Marine Le Pen a estimé, mardi 6 octobre, que les propos d'Eric Zemmour sur les mineurs isolés, pour lesquels il est poursuivi devant la justice, étaient "évidemment excessifs". Mais la présidente du Rassemblement national s'est aussi demandé s'il méritait pour autant "d'être traîné devant un tribunal".

Le polémiste, déjà condamné pour injure et provocation à la haine, a déclaré sur CNews la semaine dernière que "tous" les migrants mineurs étaient "voleurs", "assassins" et "violeurs". Ces termes sont "évidemment excessifs" mais "est-ce que ça mérite d'être traîné devant un tribunal ?", a demandé Marine Le Pen sur RTL. Plusieurs départements, dont la Loire-Atlantique, le Gers ou les Landes, ont annoncé avoir porté plainte contre Eric Zemmour. 

"La liberté de choquer"

Marine Le Pen a plaidé le droit d'Eric Zemmour à la liberté d'expression. "La liberté d'expression, selon la cour européenne des Droits de l'homme [dont Marine Le Pen voudrait sortir la France], c'est la liberté de choquer, c'est même la liberté de blesser. (...) S'il s'agit de prôner la liberté d'être d'accord avec vous, ça ne s'appelle pas la liberté d'expression, ça s'appelle le début d'une dictature."

"Chacun est libre d'être choqué par le propos d'Eric Zemmour (...).
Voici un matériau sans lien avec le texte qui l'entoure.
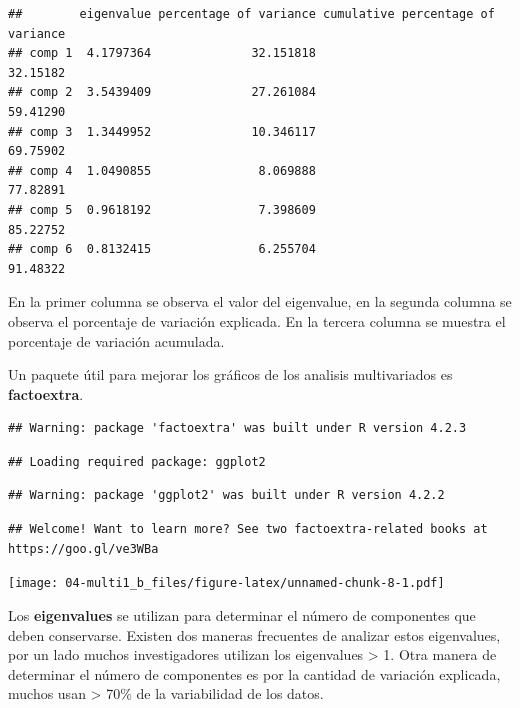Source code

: \documentclass[
]{book}
\newenvironment{Shaded}{\begin{snugshade}}{\end{snugshade}}
\newcommand{\CommentTok}[1]{\textcolor[rgb]{0.56,0.35,0.01}{\textit{#1}}}
\newcommand{\DecValTok}[1]{\textcolor[rgb]{0.00,0.00,0.81}{#1}}
\newcommand{\FunctionTok}[1]{\textcolor[rgb]{0.00,0.00,0.00}{#1}}
\newcommand{\NormalTok}[1]{#1}
\newcommand{\OtherTok}[1]{\textcolor[rgb]{0.56,0.35,0.01}{#1}}
\newcommand{\SpecialCharTok}[1]{\textcolor[rgb]{0.00,0.00,0.00}{#1}}
\begin{document}
\begin{Shaded}
\end{Shaded}

\begin{verbatim}
##        eigenvalue percentage of variance cumulative percentage of variance
## comp 1  4.1797364              32.151818                          32.15182
## comp 2  3.5439409              27.261084                          59.41290
## comp 3  1.3449952              10.346117                          69.75902
## comp 4  1.0490855               8.069888                          77.82891
## comp 5  0.9618192               7.398609                          85.22752
## comp 6  0.8132415               6.255704                          91.48322
\end{verbatim}

En la primer columna se observa el valor del eigenvalue, en la segunda columna se observa el porcentaje de variación explicada. En la tercera columna se muestra el porcentaje de variación acumulada.

Un paquete útil para mejorar los gráficos de los analisis multivariados es \textbf{factoextra}.

\begin{verbatim}
## Warning: package 'factoextra' was built under R version 4.2.3
\end{verbatim}

\begin{verbatim}
## Loading required package: ggplot2
\end{verbatim}

\begin{verbatim}
## Warning: package 'ggplot2' was built under R version 4.2.2
\end{verbatim}

\begin{verbatim}
## Welcome! Want to learn more? See two factoextra-related books at https://goo.gl/ve3WBa
\end{verbatim}

\texttt{[image: 04-multi1\_b\_files/figure-latex/unnamed-chunk-8-1.pdf]}

Los \textbf{eigenvalues} se utilizan para determinar el número de componentes que deben conservarse. Existen dos maneras frecuentes de analizar estos eigenvalues, por un lado muchos investigadores utilizan los eigenvalues \textgreater{} 1. Otra manera de determinar el número de componentes es por la cantidad de variación explicada, muchos usan \textgreater{} 70\% de la variabilidad de los datos.
\end{document}
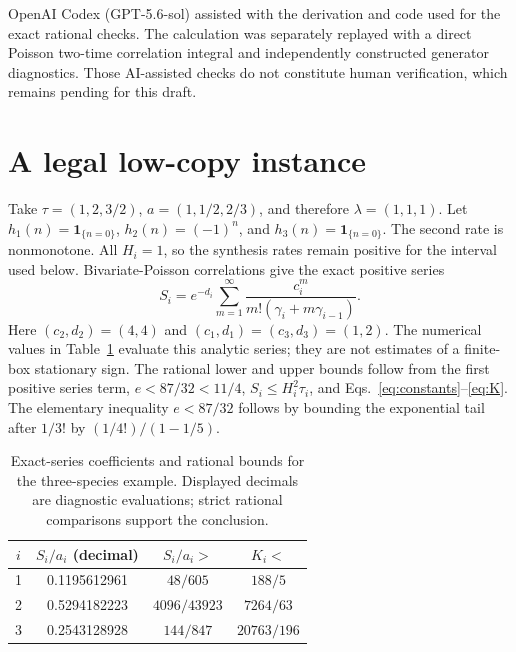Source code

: \documentclass[aps,pre,twocolumn,showpacs,amsmath,amssymb]{revtex4-2}
\begin{document}
OpenAI Codex (GPT-5.6-sol) assisted with the derivation and code used for the exact rational checks. The calculation was separately replayed with a direct Poisson two-time correlation integral and independently constructed generator diagnostics. Those AI-assisted checks do not constitute human verification, which remains pending for this draft.

\section{A legal low-copy instance}
Take $\tau=(1,2,3/2)$, $a=(1,1/2,2/3)$, and therefore $\lambda=(1,1,1)$. Let $h_1(n)=\mathbf1_{\{n=0\}}$, $h_2(n)=(-1)^n$, and $h_3(n)=\mathbf1_{\{n=0\}}$. The second rate is nonmonotone. All $H_i=1$, so the synthesis rates remain positive for the interval used below. Bivariate-Poisson correlations give the exact positive series
\begin{equation}
S_i=e^{-d_i}\sum_{m=1}^\infty
\frac{c_i^m}{m!(\gamma_i+m\gamma_{i-1})}.
\label{eq:series}
\end{equation}
Here $(c_2,d_2)=(4,4)$ and $(c_1,d_1)=(c_3,d_3)=(1,2)$.
The numerical values in Table~\ref{tab:example} evaluate this analytic series; they are not estimates of a finite-box stationary sign. The rational lower and upper bounds follow from the first positive series term, $e<87/32<11/4$, $S_i\leq H_i^2\tau_i$, and Eqs.~\eqref{eq:constants}--\eqref{eq:K}. The elementary inequality $e<87/32$ follows by bounding the exponential tail after $1/3!$ by $(1/4!)/(1-1/5)$.

\begin{table}[t]
\caption{Exact-series coefficients and rational bounds for the three-species example. Displayed decimals are diagnostic evaluations; strict rational comparisons support the conclusion.}
\label{tab:example}
\begin{ruledtabular}
\begin{tabular}{cccc}
$i$ & $S_i/a_i$ (decimal) & $S_i/a_i>$ & $K_i<$\\
\hline
1 & 0.1195612961 & $48/605$ & $188/5$\\
2 & 0.5294182223 & $4096/43923$ & $7264/63$\\
3 & 0.2543128928 & $144/847$ & $20763/196$\\
\end{tabular}
\end{ruledtabular}
\end{table}
\end{document}
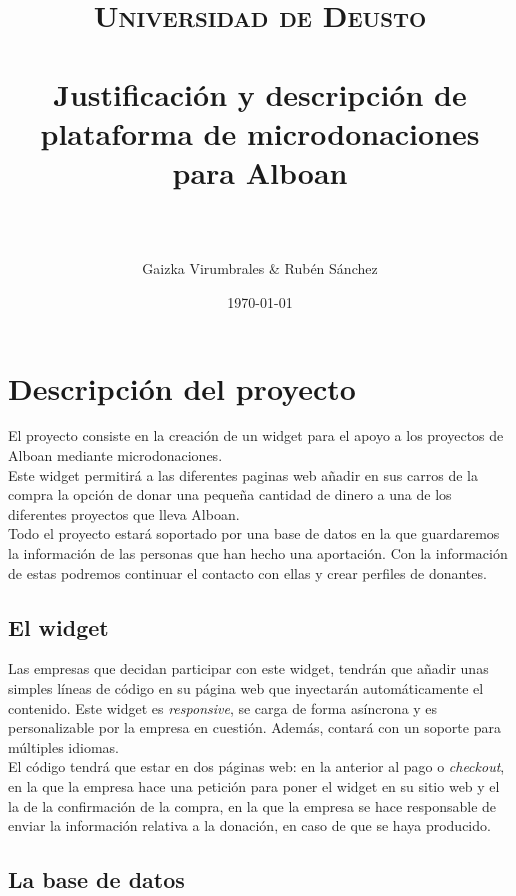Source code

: \documentclass[paper=a4, fontsize=12pt]{scrartcl} %
\title{	
\normalfont \normalsize 
\textsc{Universidad de Deusto} \\ [25pt] %
\horrule{0.5pt} \\[0.4cm] %
\huge Justificación y descripción de plataforma de microdonaciones para Alboan\\ %
\horrule{2pt} \\[0.5cm] %
\author{Gaizka Virumbrales \& Rubén Sánchez} %
}
\date{\normalsize\today} %
\numberwithin{equation}{section} %
\numberwithin{figure}{section} %
\numberwithin{table}{section} %
\begin{document}
\maketitle %


\section{Descripción del proyecto}

El proyecto consiste en la creación de un widget para el apoyo a los proyectos de Alboan mediante microdonaciones.\\
Este widget permitirá a las diferentes paginas web añadir en sus carros de la compra la opción de donar una pequeña cantidad de dinero a una de los diferentes proyectos que lleva Alboan.\\
Todo el proyecto estará soportado por una base de datos en la que guardaremos la información de las personas que han hecho una aportación. Con la información de estas podremos continuar el contacto con ellas y crear perfiles de donantes.


\subsection{El widget}
Las empresas que decidan participar con este widget, tendrán que añadir unas simples líneas de código en su página web que inyectarán automáticamente el contenido. Este widget es \textit{responsive}, se carga de forma asíncrona y es personalizable por la empresa en cuestión. Además, contará con un soporte para múltiples idiomas.\\
El código tendrá que estar en dos páginas web: en la anterior al pago o \textit{checkout}, en la que la empresa hace una petición para poner el widget en su sitio web y el la de la confirmación de la compra, en la que la empresa se hace responsable de enviar la información relativa a la donación, en caso de que se haya producido.


\subsection{La base de datos}
\end{document}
Jamais un groupe entier n'est constitué de violeurs, de voleurs ou d'assassins. Mais il est sûr en revanche que je ne voudrais pas que cela cache le problème essentiel, qui est celui des mineurs étrangers isolés, qui sont un vecteur incontestablement d'insécurité", a insisté la dirigeante d'extrême droite.